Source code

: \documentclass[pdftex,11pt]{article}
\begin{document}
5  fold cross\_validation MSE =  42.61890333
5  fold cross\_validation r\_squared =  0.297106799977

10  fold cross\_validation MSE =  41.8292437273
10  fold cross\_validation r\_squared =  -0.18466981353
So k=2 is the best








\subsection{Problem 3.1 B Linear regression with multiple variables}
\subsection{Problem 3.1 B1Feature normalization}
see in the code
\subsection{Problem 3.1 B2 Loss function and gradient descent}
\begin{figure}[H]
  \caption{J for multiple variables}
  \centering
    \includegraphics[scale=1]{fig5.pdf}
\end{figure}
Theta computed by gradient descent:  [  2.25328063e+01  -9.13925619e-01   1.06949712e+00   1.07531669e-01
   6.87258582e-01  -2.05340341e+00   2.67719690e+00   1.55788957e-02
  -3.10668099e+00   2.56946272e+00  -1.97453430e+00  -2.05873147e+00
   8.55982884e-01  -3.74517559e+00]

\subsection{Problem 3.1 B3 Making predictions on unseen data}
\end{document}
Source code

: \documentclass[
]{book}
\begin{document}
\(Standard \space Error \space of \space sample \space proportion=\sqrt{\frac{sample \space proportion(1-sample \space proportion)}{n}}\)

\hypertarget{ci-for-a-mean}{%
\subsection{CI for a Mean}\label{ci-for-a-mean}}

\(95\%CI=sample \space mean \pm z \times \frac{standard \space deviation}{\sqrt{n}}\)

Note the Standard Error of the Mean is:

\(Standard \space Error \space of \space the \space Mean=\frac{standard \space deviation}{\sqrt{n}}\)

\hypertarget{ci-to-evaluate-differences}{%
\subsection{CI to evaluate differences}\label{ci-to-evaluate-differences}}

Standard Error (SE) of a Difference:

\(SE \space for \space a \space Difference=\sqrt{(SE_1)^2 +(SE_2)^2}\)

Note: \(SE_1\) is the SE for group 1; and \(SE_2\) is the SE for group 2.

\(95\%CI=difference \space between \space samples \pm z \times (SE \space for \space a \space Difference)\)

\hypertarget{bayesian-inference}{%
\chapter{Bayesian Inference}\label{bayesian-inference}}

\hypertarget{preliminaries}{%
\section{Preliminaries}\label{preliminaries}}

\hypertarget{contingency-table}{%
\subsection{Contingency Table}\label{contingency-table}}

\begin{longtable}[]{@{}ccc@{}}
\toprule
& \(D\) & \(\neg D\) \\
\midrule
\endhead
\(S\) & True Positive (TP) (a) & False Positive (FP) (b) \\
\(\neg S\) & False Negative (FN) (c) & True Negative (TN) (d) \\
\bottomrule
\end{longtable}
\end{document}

..........

- WHAT YOU ARE ASKED TO DO: If a line in the entries holds the string "subsection", copy it.

- FINAL ANSWER:
\subsection{Problem 3.1 B Linear regression with multiple variables}
\subsection{Problem 3.1 B1Feature normalization}
\subsection{Problem 3.1 B2 Loss function and gradient descent}
\subsection{Problem 3.1 B3 Making predictions on unseen data}
\subsection{CI for a Mean}\label{ci-for-a-mean}}
\subsection{CI to evaluate differences}\label{ci-to-evaluate-differences}}
\subsection{Contingency Table}\label{contingency-table}}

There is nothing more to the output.